Give the lines again exactly as they appear, from the first line of the listing through the line containing "The predicted gain", and omit every picture.
Content starts
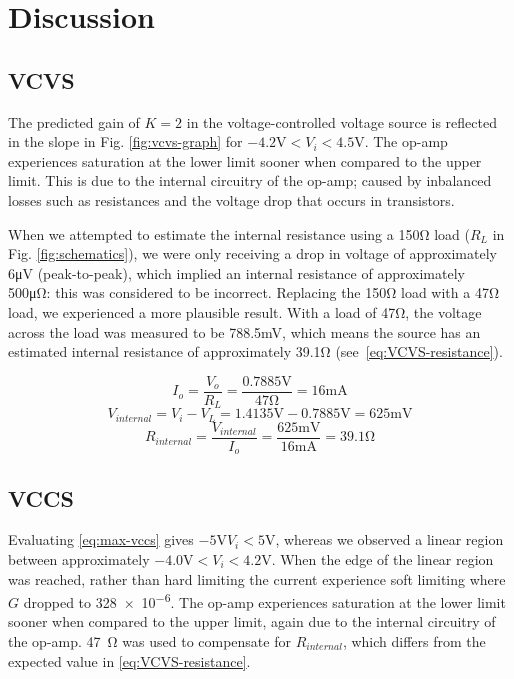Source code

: \section{Discussion}\label{sec:discussion}
\subsection{VCVS}

The predicted gain of $K=2$ in the voltage-controlled voltage source is reflected in the slope in Fig. \ref{fig:vcvs-graph} for $-4.2\si{\volt}<V_i<4.5\si{\volt}$. The op-amp experiences saturation at the lower limit sooner when compared to the upper limit. This is due to the internal circuitry of the op-amp; caused by inbalanced losses such as resistances and the voltage drop that occurs in transistors.

When we attempted to estimate the internal resistance using a 150\si{\ohm} load ($R_L$ in Fig. \ref{fig:schematics}), we were only receiving a drop in voltage of approximately 6\si{\micro\volt} (peak-to-peak), which implied an internal resistance of approximately 500\si{\micro\ohm}: this was considered to be incorrect. Replacing the 150\si{\ohm} load with a 47\si{\ohm} load, we experienced a more plausible result. With a load of 47\si{\ohm}, the voltage across the load was measured to be 788.5\si{\milli\volt}, which means the source has an estimated internal resistance of approximately 39.1\si{\ohm} (see~\eqref{eq:VCVS-resistance}).

\begin{equation*}
I_o	= \frac{V_o}{R_L} = \frac{0.7885\si{\volt}}{47\si{\ohm}} = 16\si{\milli\ampere}
\end{equation*}
\begin{equation*}
V_{internal}		= V_i - V_L = 1.4135\si{\volt} - 0.7885\si{\volt} = 625\si{\milli\volt}
\end{equation*}
\begin{equation}
\label{eq:VCVS-resistance}
R_{internal}	= \frac{V_{internal}}{I_o} = \frac{625\si{\milli\volt}}{16\si{\milli\ampere}} = 39.1\si{\ohm}
\end{equation}

\subsection{VCCS}

Evaluating \eqref{eq:max-vccs} gives $-5\si{\volt} V_i < 5\si{\volt}$, whereas we observed a linear region between approximately $-4.0\si{\volt}<V_i<4.2\si{\volt}$.
When the edge of the linear region was reached, rather than hard limiting the current experience soft limiting where $G$ dropped to \num{328e-6}.
The op-amp experiences saturation at the lower limit sooner when compared to the upper limit, again due to the internal circuitry of the op-amp.
\SI{47}{\ohm} was used to compensate for $R_{internal}$, which differs from the expected value in \eqref{eq:VCVS-resistance}.


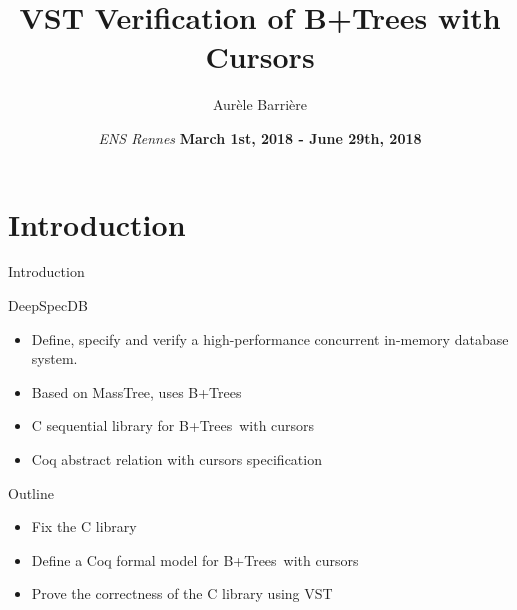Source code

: \documentclass[page number,usenames,dvipsnames]{beamer}
\def\outline{
  \begin{frame}[plain,noframenumbering]
    \frametitle{Outline}
    \tableofcontents[currentsection]
  \end{frame}
}
\def\btrees{B+Trees}
\begin{document}
\title[shorttitle]{VST Verification of B+Trees with Cursors}

\author[Aur\`ele Barri\`ere]{Aur\`ele Barri\`ere}

\date{\textit{ENS Rennes}
  \vfill
  \textbf{March 1st, 2018 - June 29th, 2018}}

\def\outline{
  \begin{frame}[plain,noframenumbering]
    \frametitle{Outline}
    \tableofcontents[currentsection]
  \end{frame}
}



\begin{frame}
  \vspace{-2cm}
  \maketitle
  \vspace{-4cm}
\end{frame}



\section{Introduction}
\begin{frame}{Introduction}
  \begin{block}{DeepSpecDB}
    \begin{itemize}
    \item Define, specify and verify a high-performance concurrent in-memory database system.
    \item Based on MassTree, uses \btrees
    \item C sequential library for \btrees\ with cursors
    \item Coq abstract relation with cursors specification
    \end{itemize}
  \end{block}
  \vfill
  \begin{exampleblock}{Outline}
    \begin{itemize}
    \item Fix the C library
    \item Define a Coq formal model for \btrees\ with cursors
    \item Prove the correctness of the C library using VST
    \end{itemize}
  \end{exampleblock}
      
\end{frame}
\end{document}
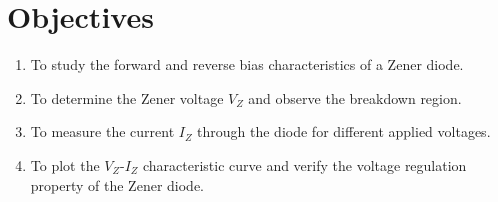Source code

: \section{Objectives}
\begin{enumerate}
  \setlength{\itemsep}{0pt}
        \setlength{\parskip}{0pt}
        \setlength{\parsep}{0pt}
  \item To study the forward and reverse bias characteristics of a Zener diode.
  \item To determine the Zener voltage $V_Z$ and observe the breakdown region.
  \item To measure the current $I_Z$ through the diode for different applied voltages.
  \item To plot the $V_Z$-$I_Z$ characteristic curve and verify the voltage regulation property of the Zener diode.
\end{enumerate}
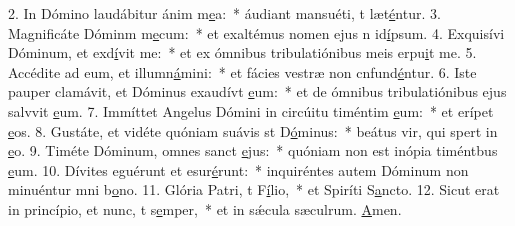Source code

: 2. In Dómino laudábitur ánim m\uline{e}a:~* áudiant mansuéti, t læt\uline{é}ntur.
3. Magnificáte Dóminm m\uline{e}cum:~* et exaltémus nomen ejus n id\uline{í}psum.
4. Exquisívi Dóminum, et exd\uline{í}vit me:~* et ex ómnibus tribulatiónibus meis erpu\uline{i}t me.
5. Accédite ad eum, et illumn\uline{á}mini:~* et fácies vestræ non cnfund\uline{é}ntur.
6. Iste pauper clamávit, et Dóminus exaudívt \uline{e}um:~* et de ómnibus tribulatiónibus ejus salvvit \uline{e}um.
7. Immíttet Angelus Dómini in circúitu timéntim \uline{e}um:~* et erípet \uline{e}os.
8. Gustáte, et vidéte quóniam suávis st D\uline{ó}minus:~* beátus vir, qui spert in \uline{e}o.
9. Timéte Dóminum, omnes sanct \uline{e}jus:~* quóniam non est inópia timéntbus \uline{e}um.
10. Dívites eguérunt et esur\uline{é}runt:~* inquiréntes autem Dóminum non minuéntur mni b\uline{o}no.
11. Glória Patri, t F\uline{í}lio,~* et Spiríti S\uline{a}ncto.
12. Sicut erat in princípio, et nunc, t s\uline{e}mper,~* et in sǽcula sæculrum. \uline{A}men.
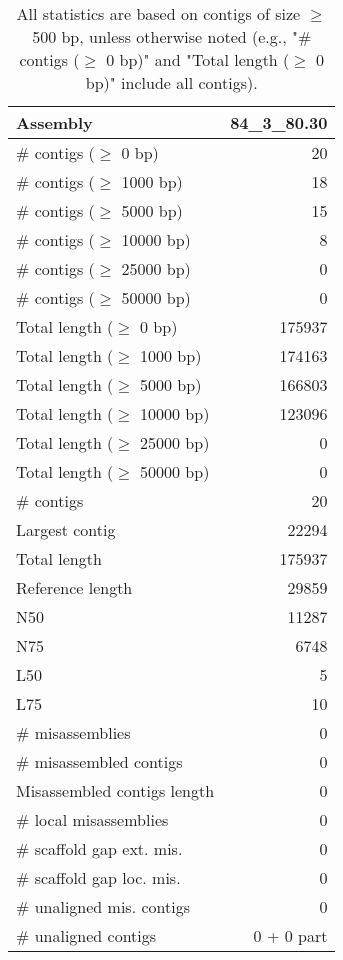 \documentclass[12pt,a4paper]{article}
\begin{document}
\begin{table}[ht]
\begin{center}
\caption{All statistics are based on contigs of size $\geq$ 500 bp, unless otherwise noted (e.g., "\# contigs ($\geq$ 0 bp)" and "Total length ($\geq$ 0 bp)" include all contigs).}
\begin{tabular}{|l*{1}{|r}|}
\hline
Assembly & 84\_3\_80.30 \\ \hline
\# contigs ($\geq$ 0 bp) & 20 \\ \hline
\# contigs ($\geq$ 1000 bp) & 18 \\ \hline
\# contigs ($\geq$ 5000 bp) & 15 \\ \hline
\# contigs ($\geq$ 10000 bp) & 8 \\ \hline
\# contigs ($\geq$ 25000 bp) & 0 \\ \hline
\# contigs ($\geq$ 50000 bp) & 0 \\ \hline
Total length ($\geq$ 0 bp) & 175937 \\ \hline
Total length ($\geq$ 1000 bp) & 174163 \\ \hline
Total length ($\geq$ 5000 bp) & 166803 \\ \hline
Total length ($\geq$ 10000 bp) & 123096 \\ \hline
Total length ($\geq$ 25000 bp) & 0 \\ \hline
Total length ($\geq$ 50000 bp) & 0 \\ \hline
\# contigs & 20 \\ \hline
Largest contig & 22294 \\ \hline
Total length & 175937 \\ \hline
Reference length & 29859 \\ \hline
N50 & 11287 \\ \hline
N75 & 6748 \\ \hline
L50 & 5 \\ \hline
L75 & 10 \\ \hline
\# misassemblies & 0 \\ \hline
\# misassembled contigs & 0 \\ \hline
Misassembled contigs length & 0 \\ \hline
\# local misassemblies & 0 \\ \hline
\# scaffold gap ext. mis. & 0 \\ \hline
\# scaffold gap loc. mis. & 0 \\ \hline
\# unaligned mis. contigs & 0 \\ \hline
\# unaligned contigs & 0 + 0 part \\ \hline

\end{tabular}
\end{center}
\end{table}
\end{document}
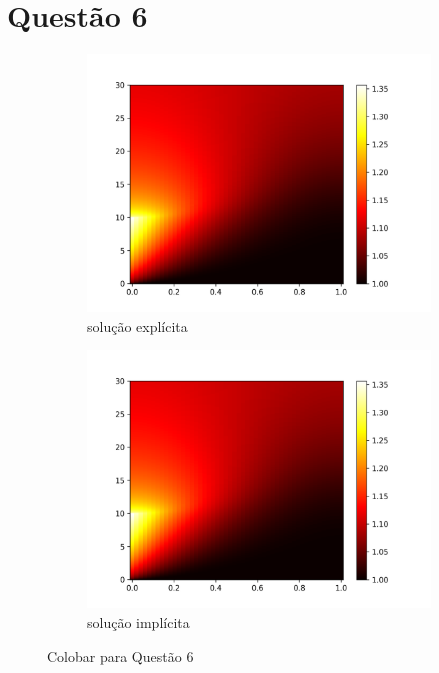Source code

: \documentclass{article}
\begin{document}
\section{Questão 6}
\begin{figure}
\centering
     \begin{subfigure}[b]{0.49\textwidth}
         \centering
         \includegraphics[width=\textwidth]{figs/q6a_colormap.png}
         \caption{ solução explícita}
	\label{fig:q6a_colobar}
     \end{subfigure}
     \hfill
     \begin{subfigure}[b]{0.49\textwidth}
         \centering
         \includegraphics[width=\textwidth]{figs/q6b_colormap.png}
         \caption{solução implícita}
	\label{fig:q6b_colobar}
     \end{subfigure}
\caption{Colobar para Questão 6}
\end{figure}
\end{document}
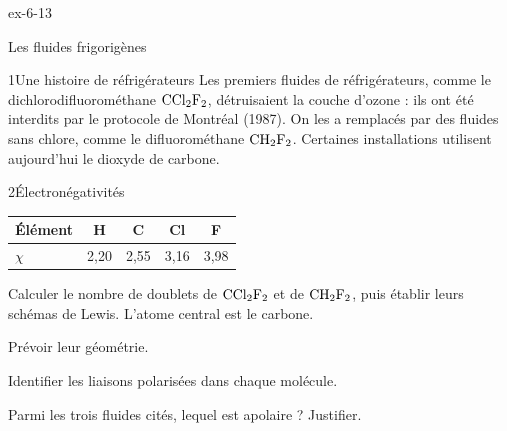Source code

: \begin{blocLivre}{ex-6-13}
\begin{exercice}[3]{Les fluides frigorigènes}
\begin{docu}{1}{Une histoire de réfrigérateurs}
Les premiers fluides de réfrigérateurs, comme le dichlorodifluorométhane $\ce{CCl2F2}$, détruisaient la couche d'ozone : ils ont été
interdits par le protocole de Montréal (1987). On les a remplacés par des fluides sans chlore, comme le difluorométhane
$\ce{CH2F2}$. Certaines installations utilisent aujourd'hui le dioxyde de carbone.
\end{docu}
\begin{docu}{2}{Électronégativités}
\par\smallskip\noindent\hfill\begin{tabular}{lcccc}
\toprule
Élément & H & C & Cl & F \\
\midrule
$\chi$ & 2,20 & 2,55 & 3,16 & 3,98 \\
\bottomrule
\end{tabular}\hfill\null\par\smallskip
\end{docu}
\begin{questions}
\item Calculer le nombre de doublets de $\ce{CCl2F2}$ et de $\ce{CH2F2}$, puis établir leurs schémas de Lewis. L'atome central est le carbone.
\item Prévoir leur géométrie.
\item Identifier les liaisons polarisées dans chaque molécule.
\item \initiative Parmi les trois fluides cités, lequel est apolaire ? Justifier.
\end{questions}
\end{exercice}
\end{blocLivre}
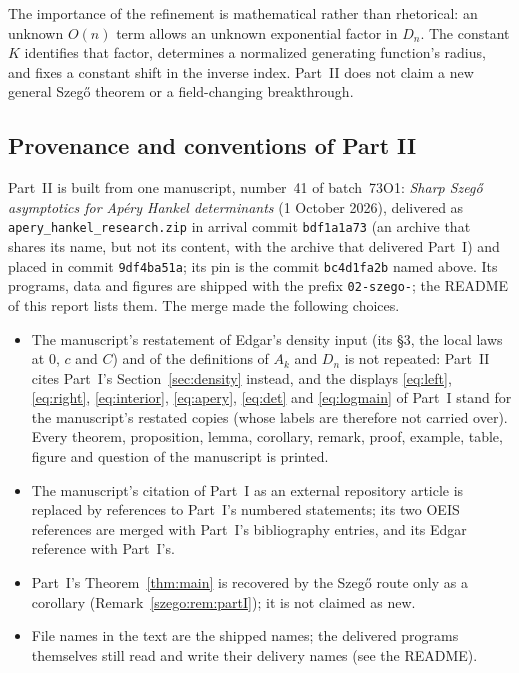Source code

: \documentclass[11pt,a4paper]{article}
\numberwithin{equation}{section}
\theoremstyle{remark}\newtheorem{remark}[theorem]{Remark}
\begin{document}
The importance of the refinement is mathematical rather than rhetorical:
an unknown $O(n)$ term allows an unknown exponential factor in $D_n$.
The constant $K$ identifies that factor, determines a normalized generating
function's radius, and fixes a constant shift in the inverse index.
Part~II does not claim a new general Szeg\H{o} theorem or a field-changing
breakthrough.

\subsection{Provenance and conventions of Part II}
\label{szego:sec:provenance}
Part~II is built from one manuscript, number~41 of batch~73O1:
\emph{Sharp Szeg\H{o} asymptotics for Ap\'ery Hankel determinants}
(1 October 2026), delivered as \texttt{apery\_hankel\_research.zip} in
arrival commit \texttt{bdf1a1a73} (an archive that shares its name, but not
its content, with the archive that delivered Part~I) and placed in commit
\texttt{9df4ba51a}; its pin is the commit \texttt{bc4d1fa2b} named above.
Its programs, data and figures are shipped with the prefix \texttt{02-szego-};
the README of this report lists them. The merge made the following choices.
\begin{itemize}[leftmargin=*,itemsep=1pt]
\item The manuscript's restatement of Edgar's density input (its \S3, the
local laws at $0$, $c$ and $C$) and of the definitions of $A_k$ and $D_n$ is
not repeated: Part~II cites Part~I's Section~\ref{sec:density} instead, and the
displays \eqref{eq:left}, \eqref{eq:right}, \eqref{eq:interior},
\eqref{eq:apery}, \eqref{eq:det} and \eqref{eq:logmain} of Part~I stand for the
manuscript's restated copies (whose labels are therefore not carried over).
Every theorem, proposition, lemma, corollary, remark, proof, example, table,
figure and question of the manuscript is printed.
\item The manuscript's citation of Part~I as an external repository article
is replaced by references to Part~I's numbered statements; its two OEIS
references are merged with Part~I's bibliography entries, and its Edgar
reference with Part~I's.
\item Part~I's Theorem~\ref{thm:main} is recovered by the Szeg\H{o} route
only as a corollary (Remark~\ref{szego:rem:partI}); it is not claimed as new.
\item File names in the text are the shipped names; the delivered programs
themselves still read and write their delivery names (see the README).
\end{itemize}
\end{document}
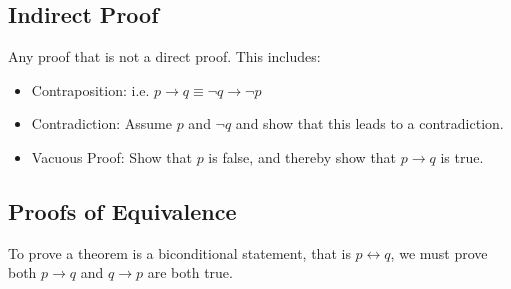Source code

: \documentclass[12pt letter]{report}
\begin{document}
\subsection{Indirect Proof}

Any proof that is not a direct proof. This includes:

\begin{itemize}
  \item Contraposition: i.e. $p \to q \equiv \neg q \to \neg p$
  \item Contradiction: Assume $p$ and $\neg q$ and show that this leads to a contradiction.
  \item Vacuous Proof: Show that $p$ is false, and thereby show that $p \to q$ is true.
\end{itemize}



\subsection{Proofs of Equivalence}

To prove a theorem is a biconditional statement, that is $p \leftrightarrow q$, we must prove both $p \to q$ and $q \to
  p$ are both true.
\end{document}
Content ends
- _EXPECTED OUTPUT_:
Source code

: \section{Discussion}\label{sec:discussion}
\subsection{VCVS}

The predicted gain of $K=2$ in the voltage-controlled voltage source is reflected in the slope in Fig. \ref{fig:vcvs-graph} for $-4.2\si{\volt}<V_i<4.5\si{\volt}$. The op-amp experiences saturation at the lower limit sooner when compared to the upper limit. This is due to the internal circuitry of the op-amp; caused by inbalanced losses such as resistances and the voltage drop that occurs in transistors.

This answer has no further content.